7. Caster can be tweaked from side to side as needed. This stagger helps the car through turns. For the downtown Savannah race track, which features mostly left-hand turns, we add a bit more caster to the right: 2 degrees on the left, 2 3/8 on the right. Your stopwatch--and data system, if you're running one--will help reveal the correct answers here. How do we adjust caster? We run Jaguar XJ6 ball joints. They're similar to the Triumph pieces but are a little slimmer, meaning we can shim them back and forth by about an eighth of an inch.

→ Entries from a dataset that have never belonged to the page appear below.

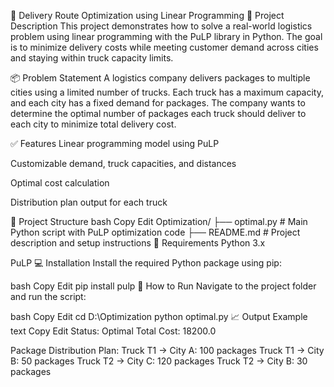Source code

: 🚚 Delivery Route Optimization using Linear Programming
📌 Project Description
This project demonstrates how to solve a real-world logistics problem using linear programming with the PuLP library in Python. The goal is to minimize delivery costs while meeting customer demand across cities and staying within truck capacity limits.

📦 Problem Statement
A logistics company delivers packages to multiple cities using a limited number of trucks. Each truck has a maximum capacity, and each city has a fixed demand for packages. The company wants to determine the optimal number of packages each truck should deliver to each city to minimize total delivery cost.

✅ Features
Linear programming model using PuLP

Customizable demand, truck capacities, and distances

Optimal cost calculation

Distribution plan output for each truck

📂 Project Structure
bash
Copy
Edit
Optimization/
├── optimal.py         # Main Python script with PuLP optimization code
├── README.md          # Project description and setup instructions
📌 Requirements
Python 3.x

PuLP
💻 Installation
Install the required Python package using pip:

bash
Copy
Edit
pip install pulp
🚀 How to Run
Navigate to the project folder and run the script:

bash
Copy
Edit
cd D:\Optimization
python optimal.py
📈 Output Example
text
Copy
Edit
Status: Optimal
Total Cost: 18200.0

Package Distribution Plan:
Truck T1 → City A: 100 packages
Truck T1 → City B: 50 packages
Truck T2 → City C: 120 packages
Truck T2 → City B: 30 packages

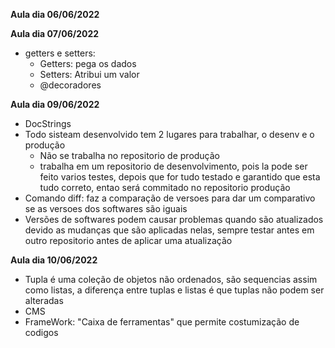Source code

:**Aula dia 06/06/2022**

**Aula dia 07/06/2022**
 - getters e setters:
    - Getters: pega os dados
    - Setters: Atribui um valor
    - @decoradores

**Aula dia 09/06/2022**
  - DocStrings
  - Todo sisteam desenvolvido tem 2 lugares para trabalhar, o desenv e o produção
      - Não se trabalha no repositorio de produção
      - trabalha em um repositorio de desenvolvimento, pois la pode ser feito varios testes, depois que for tudo testado e garantido que esta tudo correto, entao será commitado no repositorio produção
   - Comando diff: faz a comparação de versoes para dar um comparativo se as versoes dos softwares são iguais
   - Versões de softwares podem causar problemas quando são atualizados devido as mudanças que são aplicadas nelas, sempre testar antes em outro repositorio antes de aplicar uma atualização

**Aula dia 10/06/2022**
- Tupla é uma coleção de objetos não ordenados, são sequencias assim como listas, a diferença entre tuplas e listas é que tuplas não podem ser alteradas
- CMS
- FrameWork: "Caixa de ferramentas" que permite costumização de codigos
   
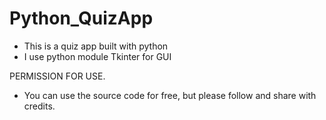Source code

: # Python_QuizApp

- This is a quiz app built with python 
- I use python module Tkinter for GUI


PERMISSION FOR USE.

- You can use the source code for free, but please follow and share with credits.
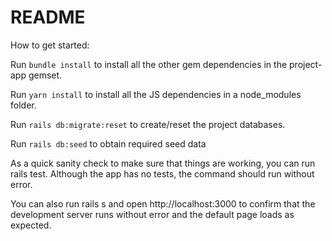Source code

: # README

How to get started:

Run `bundle install` to install all the other gem dependencies in the project-app gemset.

Run `yarn install` to install all the JS dependencies in a node_modules folder.

Run `rails db:migrate:reset` to create/reset the project databases.

Run `rails db:seed` to obtain required seed data

As a quick sanity check to make sure that things are working, you can run rails test. Although the app has no tests, the command should run without error.

You can also run rails s and open http://localhost:3000 to confirm that the development server runs without error and the default page loads as expected.

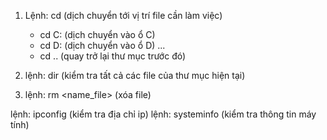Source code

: <!-- THAO TÁC VỚI CÁC LỆNH CƠ BẢN TRÊN COMMANDLINE, TERMINAL, LINUX, GITBASH.... -->
<!-- ĐỂ MỞ NHANH TERMINAL CỦA FILE CẦN LÀM VIỆC, CHUỘT PHẢI VÀO FILE ĐÓ VÀ MỞ TERMINAL -->
1. Lệnh: cd (dịch chuyển tới vị trí file cần làm việc)
    + cd C: (dịch chuyển vào ổ C)
    + cd D: (dịch chuyển vào ổ D) ...
    + cd .. (quay trở lại thư mục trước đó)

2. lệnh: dir (kiểm tra tất cả các file của thư mục hiện tại)
3. lệnh: rm <name_file> (xóa file)

lệnh: ipconfig (kiểm tra địa chỉ ip)
lệnh: systeminfo (kiểm tra thông tin máy tính)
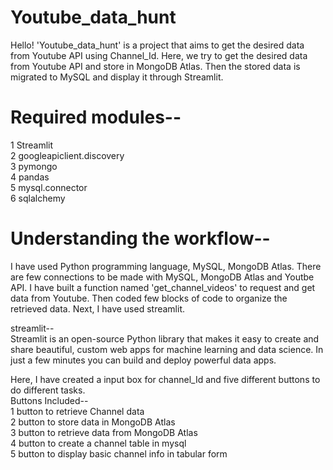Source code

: # Youtube_data_hunt
Hello!
'Youtube_data_hunt' is a project that aims to get the desired data from Youtube API using Channel_Id. Here, we try to get the desired data from Youtube API and store in MongoDB Atlas. Then the stored data is migrated to MySQL and display it through Streamlit.

# Required modules--<br>
1 Streamlit<br>
2 googleapiclient.discovery<br>
3 pymongo<br>
4 pandas<br>
5 mysql.connector<br>
6 sqlalchemy<br>

# Understanding the workflow--<br>
I have used Python programming language, MySQL, MongoDB Atlas. There are few connections to be made with MySQL, MongoDB Atlas and Youtbe API. I have built a function named 'get_channel_videos' to request and get data from Youtube. Then coded few blocks of code to organize the retrieved data. Next, I have used streamlit.<br>

streamlit--<br>
Streamlit is an open-source Python library that makes it easy to create and share beautiful, custom web apps for machine learning and data science. In just a few minutes you can build and deploy powerful data apps. <br>

Here, I have created a input box for channel_Id and five different buttons to do different tasks.<br>
Buttons Included-- <br>
1 button to retrieve Channel data<br>
2 button to store data in MongoDB Atlas<br>
3 button to retrieve data from MongoDB Atlas<br>
4 button to create a channel table in mysql<br>
5 button to display basic channel info in tabular form<br>
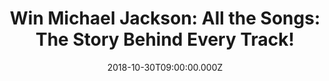 ---
campaign-uuid: "c-05c3b7e9-657f-46e5-a61c-1c58147830e9"
type: "Competition"
category: "Gifts"
date: "2018-10-30T09:00:00.000Z"
end-date: "2018-11-30T23:59:00.000Z"
disable-form: false
is_promoted: false
has_entry_page: true
title: "Win Michael Jackson: All the Songs: The Story Behind Every Track!"
competition-description: "<p>If you're a MJ fan you would like to know the full story\
  \ of every single song that Michael Jackson recorded and released during his long\
  \ and remarkable solo career! We are giving away a copy of Michael Jackson: All\
  \ the Songs: The Story Behind Every Track book with fascinating stories and detailed\
  \ information on every track from the King of Pop!</p>\n<p>Click below for a chance\
  \ to win!</p>\n"
hero-header: "Win Michael Jackson: All the Songs: The Story Behind Every Track!"
terms-confirmation: "N/A"
banner-img: "https://assets.expresslyapp.com/asset-e6cf5495-d7de-494d-b707-756fd8a0b636.jpg"
logo-left-href: "aaa.nme.com"
logo-left-image: "https://assets.expresslyapp.com/asset-e75736ab-3d99-4630-bb78-ddbe5e82398c.jpg"
logo-left-title: "NME AAA"
bg-image-hero: "https://assets.expresslyapp.com/asset-97d7e38e-7c1c-4314-9670-75c87ec5e3f5.jpg"
bg-image-first: "https://assets.expresslyapp.com/asset-6ed5e16e-0f49-4e64-906d-4ccb59446c4b.jpg"
section1-content: "<p>With fascinating stories and detailed information on every track\
  \ - as well as key early songs with The Jackson Five and his legendary dance moves\
  \ and videos - All the Songs is the complete unofficial history of one of the greatest\
  \ musical legacies of all time.</p>\n<p>Arranged chronologically by album, expert\
  \ authors Lecocq and Allard explore the details behind early hits such as ABC and\
  \ I Want You Back, to solo masterpieces such as Don't Stop 'Til You Get Enough,\
  \ Billie Jean, Beat It, Smooth Criminal, Black or White, This Is It and more - including\
  \ outtakes, duets and rare tracks.</p>\n<p>Enter the form below for a chance to\
  \ win and explore the magic behind the King of Pop's music with this in-depth, captivating\
  \ book! Good luck!</p>\n"
entry-title: "Win Michael Jackson: All the Songs: The Story Behind Every Track!"
entry-content: "<p>Enter the draw to win Michael Jackson: All the Songs: The Story\
  \ Behind Every Track by completing the form below before 23:59 on 30th of November\
  \ 2018.</p>\n"
has-winner: false
prize-description: "Michael Jackson: All the Songs: The Story Behind Every Track book."
special-conditions: "Multiple entries are allowed up to one every day.\r\nThis competition\
  \ is also available on: http://club.expressly.io/competitons/michael-jackson-all-the-songs-book-giveaway"
country-restrictions:
- "GB"
---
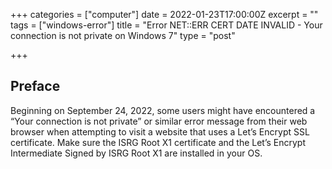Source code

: +++
categories = ["computer"]
date = 2022-01-23T17:00:00Z
excerpt = ""
tags = ["windows-error"]
title = "Error NET::ERR CERT DATE INVALID - Your connection is not private on Windows 7"
type = "post"

+++
## Preface

Beginning on September 24, 2022, some users might have encountered a “Your connection is not private” or similar error message from their web browser when attempting to visit a website that uses a Let’s Encrypt SSL certificate. Make sure the ISRG Root X1 certificate and the Let’s Encrypt Intermediate Signed by ISRG Root X1 are installed in your OS.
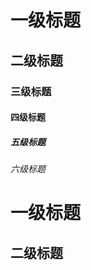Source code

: # 一级标题

## 二级标题

### 三级标题

#### 四级标题

##### 五级标题

###### 六级标题


一级标题
================

二级标题
-----------------
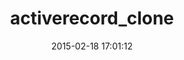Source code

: ---
layout: post
title:  "activerecord_clone"
repo:   "mrevilme/activerecord_clone"
date:   2015-02-18 17:01:12
gemurl: http://github.com/mrevilme/activerecord_clone
---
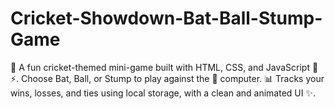 # Cricket-Showdown-Bat-Ball-Stump-Game
🏏 A fun cricket-themed mini-game built with HTML, CSS, and JavaScript 🎨⚡. Choose Bat, Ball, or Stump to play against the 🤖 computer. 📊 Tracks your wins, losses, and ties using local storage, with a clean and animated UI ✨.
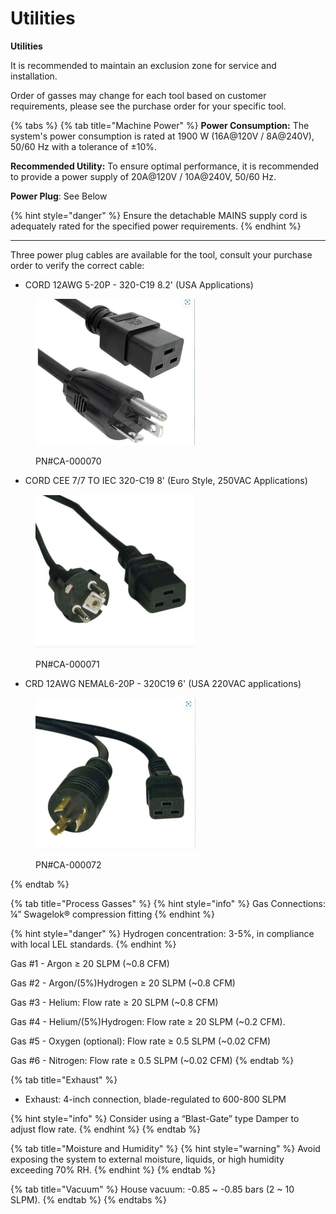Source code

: # Utilities

**Utilities**

It is recommended to maintain an exclusion zone for service and installation.

Order of gasses may change for each tool based on customer requirements, please see the purchase order for your specific tool.

{% tabs %}
{% tab title="Machine Power" %}
**Power Consumption:** The system's power consumption is rated at 1900 W (16A@120V / 8A@240V), 50/60 Hz with a tolerance of ±10%.

**Recommended Utility:** To ensure optimal performance, it is recommended to provide a power supply of 20A@120V / 10A@240V, 50/60 Hz.

**Power Plug**: See Below

{% hint style="danger" %}
Ensure the detachable MAINS supply cord is adequately rated for the specified power requirements.
{% endhint %}

***

Three power plug cables are available for the tool, consult your purchase order to verify the correct cable:

* CORD 12AWG 5-20P - 320-C19 8.2' (USA Applications)

<figure><img src="../../.gitbook/assets/plug1.jpg" alt="" width="255"><figcaption><p>PN#CA-000070</p></figcaption></figure>

* CORD CEE 7/7 TO IEC 320-C19 8' (Euro Style, 250VAC Applications)

<figure><img src="../../.gitbook/assets/plug2.jpg" alt="" width="254"><figcaption><p>PN#CA-000071</p></figcaption></figure>

* CRD 12AWG NEMAL6-20P - 320C19 6' (USA 220VAC applications)

<figure><img src="../../.gitbook/assets/plug3.jpg" alt="" width="256"><figcaption><p>PN#CA-000072</p></figcaption></figure>
{% endtab %}

{% tab title="Process Gasses" %}
{% hint style="info" %}
Gas Connections: ¼” Swagelok® compression fitting
{% endhint %}

{% hint style="danger" %}
Hydrogen concentration: 3-5%, in compliance with local LEL standards.
{% endhint %}

Gas #1 - Argon ≥ 20 SLPM (\~0.8 CFM)

Gas #2 - Argon/(5%)Hydrogen ≥ 20 SLPM (\~0.8 CFM)

Gas #3 - Helium: Flow rate ≥ 20 SLPM (\~0.8 CFM)

Gas #4 - Helium/(5%)Hydrogen: Flow rate ≥ 20 SLPM (\~0.2 CFM).

Gas #5 - Oxygen (optional): Flow rate ≥ 0.5 SLPM (\~0.02 CFM)

Gas #6 - Nitrogen: Flow rate ≥ 0.5 SLPM (\~0.02 CFM)
{% endtab %}

{% tab title="Exhaust" %}
* Exhaust: 4-inch connection, blade-regulated to 600-800 SLPM

{% hint style="info" %}
Consider using a “Blast-Gate” type Damper to adjust flow rate.
{% endhint %}
{% endtab %}

{% tab title="Moisture and Humidity" %}
{% hint style="warning" %}
Avoid exposing the system to external moisture, liquids, or high humidity exceeding 70% RH.
{% endhint %}
{% endtab %}

{% tab title="Vacuum" %}
House vacuum: -0.85 \~ -0.85 bars (2 \~ 10 SLPM).
{% endtab %}
{% endtabs %}
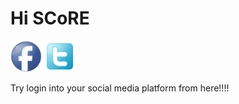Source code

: # Hi SCoRE
<p>
  <a href="http://fb.com" class="btn-social btn-outline"><img src="https://github.com/BenjaminSamuel1024/SCoRE1/blob/index/facee.png"    width="50" height="50"></img></a>
  <a href="http://twitter.com" class="btn-social btn-outline"><img      src="https://github.com/BenjaminSamuel1024/SCoRE1/blob/index/twi.png" width="50" height="50"></img></a>
</p>
Try login into your social media platform from here!!!!

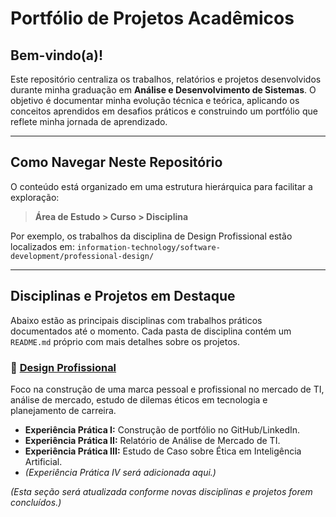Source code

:# Portfólio de Projetos Acadêmicos

## Bem-vindo(a)!

Este repositório centraliza os trabalhos, relatórios e projetos desenvolvidos durante minha graduação em **Análise e Desenvolvimento de Sistemas**. O objetivo é documentar minha evolução técnica e teórica, aplicando os conceitos aprendidos em desafios práticos e construindo um portfólio que reflete minha jornada de aprendizado.

---

## Como Navegar Neste Repositório

O conteúdo está organizado em uma estrutura hierárquica para facilitar a exploração:

> **Área de Estudo > Curso > Disciplina**

Por exemplo, os trabalhos da disciplina de Design Profissional estão localizados em:
`information-technology/software-development/professional-design/`

---

## Disciplinas e Projetos em Destaque

Abaixo estão as principais disciplinas com trabalhos práticos documentados até o momento. Cada pasta de disciplina contém um `README.md` próprio com mais detalhes sobre os projetos.

### 📂 [Design Profissional](./information-technology/software-development/professional-design/)
Foco na construção de uma marca pessoal e profissional no mercado de TI, análise de mercado, estudo de dilemas éticos em tecnologia e planejamento de carreira.

- **Experiência Prática I:** Construção de portfólio no GitHub/LinkedIn.
- **Experiência Prática II:** Relatório de Análise de Mercado de TI.
- **Experiência Prática III:** Estudo de Caso sobre Ética em Inteligência Artificial.
- *(Experiência Prática IV será adicionada aqui.)*

*(Esta seção será atualizada conforme novas disciplinas e projetos forem concluídos.)*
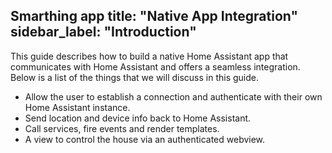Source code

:Smarthing app 
title: "Native App Integration"
sidebar_label: "Introduction"
---

This guide describes how to build a native Home Assistant app that communicates with Home Assistant and offers a seamless integration. Below is a list of the things that we will discuss in this guide.

- Allow the user to establish a connection and authenticate with their own Home Assistant instance.
- Send location and device info back to Home Assistant.
- Call services, fire events and render templates.
- A view to control the house via an authenticated webview.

8. This is our old-school toe gauge, which works well for comparing two reference points. On a relatively short track like Savannah, we set our TR3 with 5/32-inch toe-out for improved turn-in.
SETTING TIRE PRESSURES
We like to set our tire pressures first, using a method gleaned from Andy Hollis, a multi-time SCCA autocross national champion who often does the tire testing for our sister magazine, Grassroots Motorsports.
- Inflate all tires to the same high psi estimate.
- Time three hard, clockwise laps around a skidpad.
- Drop the pressures by 4 psi all around.
- Repeat steps 2 and 3 until the lap times point toward an ideal pressure range.
- Note the range of pressures that produced the fastest laps.
- Inflate all tires to the highest pressure in that range.
- Time three hard, counterclockwise laps around the skidpad.
- Drop the pressures by 2 psi all around.
- Repeat steps 7 and 8 until you hone in on the fastest pressure.
- Use a probe-type pyrometer to confirm the fastest pressures. Ideally the tire temperatures will be close to even across the entire tread. If they’re a little bit cooler on the outside edge, that’s okay, too. If the temperatures in the center are too high, though, the tire is running too much air. “When in doubt, trust the clock, not the pyrometer,” Hollis adds.
- Tires cool as they sit, so waiting even a minute to measure a tire’s temperature can render the data almost useless. That’s why we recommend having at least one helper, so one person can take measurements on each side of the car. We record our data in an old-school notebook.